Lease TTL is the most important option when we interact with Lease, it is necessary to know how keepalive works with TTL. The first question is how often will a client send the keepalive request to etcd server. It is easy to find in source code, the lessor uses a time barrier mechanism to determine when to send a keepalive message. For each time a keepalive response is received, the lessor sets the nextKeepAlive time to 1/3 of keepalive TTL. After each round of keepalive request the sendKeepAliveLoop will sleep 500ms before the next keepalive round.

There is another question, what will happen when network is not stable between etcd client and etcd server? In this scenario the keepalive request message could be blocked because there is no sufficient flow control to schedule messages with the gRPC transport, and the lease could be timeout, the timeout will be detected in the deadlineLoop.

Lease TTL should be set carefully, according to the discussion in github, the minimum TTL needs to be larger than the election timeout of etcd server, which is 1s by default, and can be 3-5s usually.
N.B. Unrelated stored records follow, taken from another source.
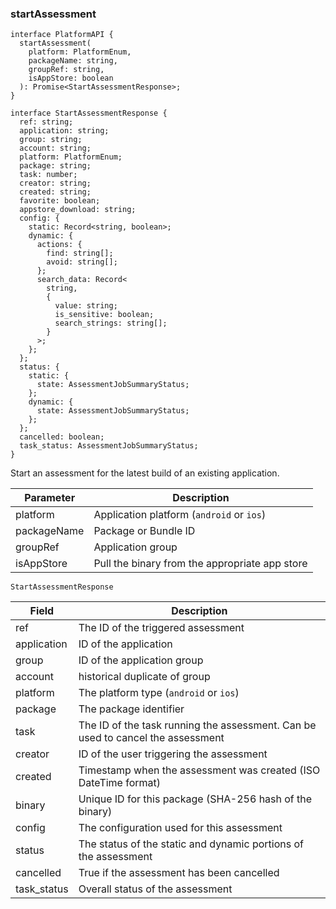 ### startAssessment

```tsx
interface PlatformAPI {
  startAssessment(
    platform: PlatformEnum,
    packageName: string,
    groupRef: string,
    isAppStore: boolean
  ): Promise<StartAssessmentResponse>;
}

interface StartAssessmentResponse {
  ref: string;
  application: string;
  group: string;
  account: string;
  platform: PlatformEnum;
  package: string;
  task: number;
  creator: string;
  created: string;
  favorite: boolean;
  appstore_download: string;
  config: {
    static: Record<string, boolean>;
    dynamic: {
      actions: {
        find: string[];
        avoid: string[];
      };
      search_data: Record<
        string,
        {
          value: string;
          is_sensitive: boolean;
          search_strings: string[];
        }
      >;
    };
  };
  status: {
    static: {
      state: AssessmentJobSummaryStatus;
    };
    dynamic: {
      state: AssessmentJobSummaryStatus;
    };
  };
  cancelled: boolean;
  task_status: AssessmentJobSummaryStatus;
}
```

Start an assessment for the latest build of an existing application.

| Parameter   | Description                                    |
| ----------- | ---------------------------------------------- |
| platform    | Application platform (`android` or `ios`)      |
| packageName | Package or Bundle ID                           |
| groupRef    | Application group                              |
| isAppStore  | Pull the binary from the appropriate app store |

`StartAssessmentResponse`

| Field       | Description                                                                     |
| ----------- | ------------------------------------------------------------------------------- |
| ref         | The ID of the triggered assessment                                              |
| application | ID of the application                                                           |
| group       | ID of the application group                                                     |
| account     | historical duplicate of group                                                   |
| platform    | The platform type (`android` or `ios`)                                          |
| package     | The package identifier                                                          |
| task        | The ID of the task running the assessment. Can be used to cancel the assessment |
| creator     | ID of the user triggering the assessment                                        |
| created     | Timestamp when the assessment was created (ISO DateTime format)                 |
| binary      | Unique ID for this package (SHA-256 hash of the binary)                         |
| config      | The configuration used for this assessment                                      |
| status      | The status of the static and dynamic portions of the assessment                 |
| cancelled   | True if the assessment has been cancelled                                       |
| task_status | Overall status of the assessment                                                |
What’s more, etcd server has a minimum lease TTL restriction, any requests for shorter TTLs will be extended to the minimum TTL. The value of minimum lease TTL is based on election-timeout of etcd server, and it equals to math.Ceil(3 * election-timeout / 2)(ref). For example, if election-timeout is 3s, the minimum lease TTL is math.Ceil(3 * 3 / 2) = 5s.

Summary

The etcd source code has good readability, detail comments and full completed test cases, and I have also learned many use tips from the etcd source code. If you also use etcd golang library in your code, I strongly recommend reading the source code of etcd to know exactly how it works and what we need to pay attention to.